*** Block opens ***

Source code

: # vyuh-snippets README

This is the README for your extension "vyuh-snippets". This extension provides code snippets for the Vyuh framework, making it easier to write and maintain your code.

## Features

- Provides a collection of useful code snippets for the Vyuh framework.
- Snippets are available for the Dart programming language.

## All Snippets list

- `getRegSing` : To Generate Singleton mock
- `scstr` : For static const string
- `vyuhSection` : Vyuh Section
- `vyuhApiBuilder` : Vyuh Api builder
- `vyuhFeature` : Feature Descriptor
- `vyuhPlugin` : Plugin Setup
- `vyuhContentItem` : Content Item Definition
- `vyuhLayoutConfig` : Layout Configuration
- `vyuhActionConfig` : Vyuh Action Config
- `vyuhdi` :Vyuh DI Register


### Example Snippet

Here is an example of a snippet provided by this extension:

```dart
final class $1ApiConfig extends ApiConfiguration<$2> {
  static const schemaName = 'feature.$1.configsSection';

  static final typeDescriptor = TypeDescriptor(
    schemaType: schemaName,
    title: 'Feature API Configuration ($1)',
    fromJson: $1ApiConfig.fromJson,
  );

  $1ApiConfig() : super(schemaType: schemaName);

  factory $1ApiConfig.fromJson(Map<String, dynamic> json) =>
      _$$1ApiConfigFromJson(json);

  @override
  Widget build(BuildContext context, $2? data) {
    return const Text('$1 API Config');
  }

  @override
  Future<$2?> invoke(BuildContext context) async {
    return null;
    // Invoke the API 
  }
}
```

*** Block closes ***

Work item:
Every line that contains "code" should be copied out of the data.

Your response:
Source code
This is the README for your extension "vyuh-snippets". This extension provides code snippets for the Vyuh framework, making it easier to write and maintain your code.
- Provides a collection of useful code snippets for the Vyuh framework.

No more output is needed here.